Figure 5A and B shows I–F relationships of all studied motoneurons. In the control condition, the motoneurons exhibited a tonic frequency gain that ranged from 17.3 to 98.6 spikes s−1 nA−1 (47.7 ± 2.9 spikes s−1 nA−1), and in the glutamate condition it ranged from 26.6 to 132.3 spikes s−1 nA−1 (58.4 ± 3.5 spikes s−1 nA−1). In the control condition the recruitment threshold current ranged from 0.15 to 0.7 nA (0.35 ± 0.03 nA), and was compressed in glutamate-exposed motoneurons to values ranging from 0.1 to 0.4 nA (0.24 ± 0.01 nA).

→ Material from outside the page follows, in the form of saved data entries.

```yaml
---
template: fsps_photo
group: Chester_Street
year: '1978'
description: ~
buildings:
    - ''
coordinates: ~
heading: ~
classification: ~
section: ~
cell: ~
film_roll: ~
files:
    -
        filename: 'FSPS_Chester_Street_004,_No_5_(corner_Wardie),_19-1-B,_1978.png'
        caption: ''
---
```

In addition, the minimal repetitive firing rate was 15.2 ± 0.37 spikes s−1 nA−1 in control condition and 13.6 ± 0.28 spikes s−1 nA−1 during glutamate application to the bath. The glutamate treatment decreased the recruitment threshold current in some motoneurons, but such a decrease was different from one motoneuron to another. Indeed, both parameters (recruitment threshold current change and recruitment threshold current) were linearly related, with the most pronounced changes in the last recruited motoneurons (Fig. 5C). The glutamate effect in tonic frequency gain was also different from one motoneuron to another. Changes in tonic frequency gain ranged from 0.8 to 2.4. Furthermore, the changes in tonic frequency gain increased linearly with the recruitment threshold current (Fig. 5D). This positive co-variation indicates that the last recruited motoneurons were those more sensitive to glutamate exposure, i.e. when the tonic frequency gain showed a more pronounced increase (up to 2.4-fold). Thus, motoneurons with recruitment threshold current higher than 0.5 nA exhibited a tonic frecuency gain of 35.2 ± 3.8 spikes s−1 nA−1 in control condition, while it was 57.9 ± 6.2 spikes s−1 nA−1 when exposed to glutamate. In addition, some motoneurons with a low recruitment threshold current (4/33) exhibited a slight decrease in gain (between 0.8 – 1).

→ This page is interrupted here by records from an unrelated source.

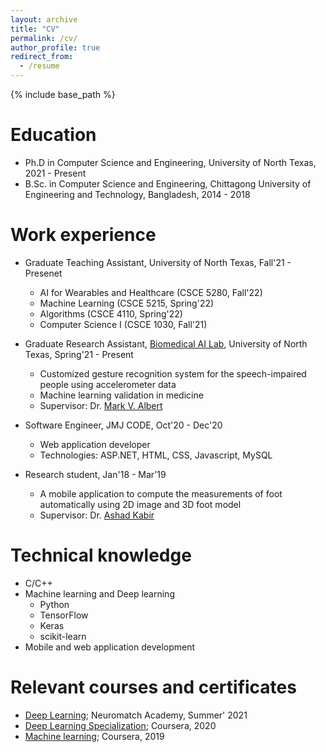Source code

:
 ```yaml
---
layout: archive
title: "CV"
permalink: /cv/
author_profile: true
redirect_from:
  - /resume
---
```


{% include base_path %}

Education
======
* Ph.D in Computer Science and Engineering, University of North Texas, 2021 - Present
* B.Sc. in Computer Science and Engineering, Chittagong University of Engineering and Technology, Bangladesh, 2014 - 2018

Work experience
======
* Graduate Teaching Assistant, University of North Texas, Fall'21 - Presenet
  * AI for Wearables and Healthcare (CSCE 5280, Fall'22)
  * Machine Learning (CSCE 5215, Spring'22)
  * Algorithms (CSCE 4110, Spring'22)  
  * Computer Science I (CSCE 1030, Fall'21)

* Graduate Research Assistant, [Biomedical AI Lab](https://www.biomed-ai.com/home), University of North Texas, Spring'21 - Present
  * Customized gesture recognition system for the speech-impaired people using accelerometer data
  * Machine learning validation in medicine
  * Supervisor: Dr. [Mark V. Albert](https://sites.google.com/view/biomed-ai/people/mark-v-albert)

* Software Engineer, JMJ CODE, Oct'20 - Dec'20
  * Web application developer
  * Technologies: ASP.NET, HTML, CSS, Javascript, MySQL 

* Research student, Jan'18 - Mar'19
  * A mobile application to compute the measurements of foot automatically using 2D image and 3D foot model
  * Supervisor: Dr. [Ashad Kabir](https://bjbs.csu.edu.au/schools/computing-mathematics-engineering/staff/profiles/senior-lecturers/ashad-kabir) 
  
Technical knowledge
======
* C/C++
* Machine learning and Deep learning
  * Python
  * TensorFlow
  * Keras
  * scikit-learn
* Mobile and web application development

Relevant courses and certificates
======
* [Deep Learning](https://portal.neuromatchacademy.org/certificate/4999117d-8189-456f-a685-e1df9246d2fe); Neuromatch Academy, Summer' 2021
* [Deep Learning Specialization](https://www.coursera.org/account/accomplishments/specialization/certificate/WEPXPVQ3XVEQ); Coursera, 2020
* [Machine learning](https://www.coursera.org/account/accomplishments/certificate/FMKVVJQVFN3C); Coursera, 2019


<!-- Publications
======
  <ul>{% for post in site.publications %}
    {% include archive-single-cv.html %}
  {% endfor %}</ul>
  
Talks
======
  <ul>{% for post in site.talks %}
    {% include archive-single-talk-cv.html %}
  {% endfor %}</ul>
  
Teaching
======
  <ul>{% for post in site.teaching %}
    {% include archive-single-cv.html %}
  {% endfor %}</ul>
  
Service and leadership
======
* Currently signed in to 43 different slack teams
 -->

Figure 5. Effect of the glutamate on tonic firing gain and recruitment threshold current.

Figure 5

A and B, I–F plots for all motoneurons in control (A) and glutamate (B) conditions. Note that the range of recruitment threshold current was broader in the control condition. C and D, plots illustrating the change in recruitment threshold current and tonic frequency gain as a function of the recruitment threshold current.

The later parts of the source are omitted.